Naxos… Heureusement tous les héros ordinaires ne sont pas aussi ingrats, et il y a des Arianes qui brillent longtemps…

Le Minotaure n’est pas un monstre que pour Thésée. Il est d’évidence,

dans le mythe un être nuisible et redouté de tous. Même, et peut-être surtout parce qu’il nous ressemble. Symboliquement, c’est le combat de Thésée, pas d’Ariane.

Aider Thésée, c’est prendre un risque, c’est prendre un engagement. Si Ariane aide Thésée, elle accepte de changer, elle aussi, de statut. Elle renonce au trône de Crète, elle part à l’aventure.
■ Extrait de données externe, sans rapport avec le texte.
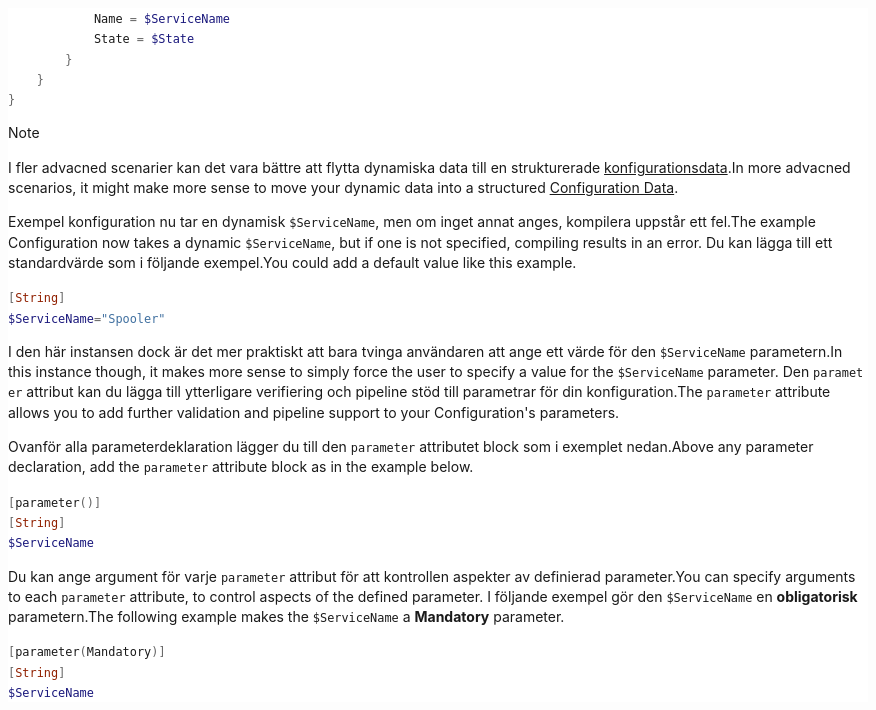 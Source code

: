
 ```powershell
            Name = $ServiceName
            State = $State
        }
    }
}
```

> [!NOTE]
> <span data-ttu-id="4f4a6-135">I fler advacned scenarier kan det vara bättre att flytta dynamiska data till en strukturerade [konfigurationsdata](configData.md).</span><span class="sxs-lookup"><span data-stu-id="4f4a6-135">In more advacned scenarios, it might make more sense to move your dynamic data into a structured [Configuration Data](configData.md).</span></span>

<span data-ttu-id="4f4a6-136">Exempel konfiguration nu tar en dynamisk `$ServiceName`, men om inget annat anges, kompilera uppstår ett fel.</span><span class="sxs-lookup"><span data-stu-id="4f4a6-136">The example Configuration now takes a dynamic `$ServiceName`, but if one is not specified, compiling results in an error.</span></span> <span data-ttu-id="4f4a6-137">Du kan lägga till ett standardvärde som i följande exempel.</span><span class="sxs-lookup"><span data-stu-id="4f4a6-137">You could add a default value like this example.</span></span>

```powershell
[String]
$ServiceName="Spooler"
```

<span data-ttu-id="4f4a6-138">I den här instansen dock är det mer praktiskt att bara tvinga användaren att ange ett värde för den `$ServiceName` parametern.</span><span class="sxs-lookup"><span data-stu-id="4f4a6-138">In this instance though, it makes more sense to simply force the user to specify a value for the `$ServiceName` parameter.</span></span> <span data-ttu-id="4f4a6-139">Den `parameter` attribut kan du lägga till ytterligare verifiering och pipeline stöd till parametrar för din konfiguration.</span><span class="sxs-lookup"><span data-stu-id="4f4a6-139">The `parameter` attribute allows you to add further validation and pipeline support to your Configuration's parameters.</span></span>

<span data-ttu-id="4f4a6-140">Ovanför alla parameterdeklaration lägger du till den `parameter` attributet block som i exemplet nedan.</span><span class="sxs-lookup"><span data-stu-id="4f4a6-140">Above any parameter declaration, add the `parameter` attribute block as in the example below.</span></span>

```powershell
[parameter()]
[String]
$ServiceName
```

<span data-ttu-id="4f4a6-141">Du kan ange argument för varje `parameter` attribut för att kontrollen aspekter av definierad parameter.</span><span class="sxs-lookup"><span data-stu-id="4f4a6-141">You can specify arguments to each `parameter` attribute, to control aspects of the defined parameter.</span></span> <span data-ttu-id="4f4a6-142">I följande exempel gör den `$ServiceName` en **obligatorisk** parametern.</span><span class="sxs-lookup"><span data-stu-id="4f4a6-142">The following example makes the `$ServiceName` a **Mandatory** parameter.</span></span>

```powershell
[parameter(Mandatory)]
[String]
$ServiceName
```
N’en fait-on pas autant quand on s’engage au côté de quelqu’un ? Ne prend-on pas une responsabilité à accompagner autrui ? Est-il possible de n’être que catalyseur ? Autrement dit, est-il possible de n’être qu’un agent de transformation des autres, sans être transformé soi-même ? Sûrement non. S’il est évident que l’action d’Ariane favorise la mort du Minotaure, que si, en aidant Thésée, elle change aussi le cours du destin de ses proches, elle accepte surtout en fin de compte de se transformer elle-même : de princesse, elle devient fugitive, d’amoureuse, elle deviendra amante délaissée, quelles qu’en soient les vraies raisons. La transformation en immortelle, sa consécration finale par Dionysos et Zeus est le symbole éclatant de cette transformation.
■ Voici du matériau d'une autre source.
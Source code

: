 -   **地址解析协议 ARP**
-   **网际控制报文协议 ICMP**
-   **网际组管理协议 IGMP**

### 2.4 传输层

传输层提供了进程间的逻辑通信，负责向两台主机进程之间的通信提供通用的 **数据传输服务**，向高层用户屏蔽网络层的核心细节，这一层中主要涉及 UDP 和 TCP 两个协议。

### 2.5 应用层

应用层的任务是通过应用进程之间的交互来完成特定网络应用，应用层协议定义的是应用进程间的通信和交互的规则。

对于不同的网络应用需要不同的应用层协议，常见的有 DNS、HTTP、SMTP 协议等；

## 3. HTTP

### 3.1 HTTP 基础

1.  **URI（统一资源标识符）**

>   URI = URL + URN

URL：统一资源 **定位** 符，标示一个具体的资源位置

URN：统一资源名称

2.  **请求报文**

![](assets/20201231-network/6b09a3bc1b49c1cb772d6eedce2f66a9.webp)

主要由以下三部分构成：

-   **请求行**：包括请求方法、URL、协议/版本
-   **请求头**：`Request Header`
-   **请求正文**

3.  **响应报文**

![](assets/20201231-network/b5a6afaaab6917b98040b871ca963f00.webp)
Mais lorsque Dionysos console Ariane et l’épouse, il lui permet d’accéder au rang d’immortelle, il y a là comme un honneur tardif, voire posthume. Le souvenir d’elle, entretenu dans les ciels d’été par la couronne boréale, n’est pas comparable à la gloire du héros, au souvenir du mythe, dont l’essentiel revient à Thésée.  N’y a-t-il pas comme souvent, comme toujours pourrais-je dire, initié par une approche archaïque, maintenu par une volonté dominante au fil du temps, un atavisme qui fait de ces figures de femmes « des allégories confuses, des figures imaginaires » ? Figures et allégories bien loin des réalités sociales et historiques vécues par les femmes auxtemps qui ont vu naître et se perpétuer ces mythes !…

Les variations de la figure d’Ariane, au travers des versions d’un mythe intemporel, le don de sa confiance, son abandon par celui qu’elle a aidé, et sa métamorphose finale, font bien d’elle cette figure symbolique, riche de possibles, source d’éclairages nouveaux, aux couleurs personnelles que chacun de nous voudra lui donner. Elle est cette âme dansante, variant ses pas, ses figures au sol ou dans l’espace, nous apprenant à danser notre vie, à construire notre chemin pour sortir du labyrinthe, mais aussi à l’extérieur du labyrinthe, en pleine lumière. Ariane est celle qui nous permet de revivre, de faire naître ce héros intérieur que chacun porte en lui, d’être chacun à sa manière, à partir du plus profond de nous, en quelque sorte, héroïque, enthousiaste et allant de l’avant.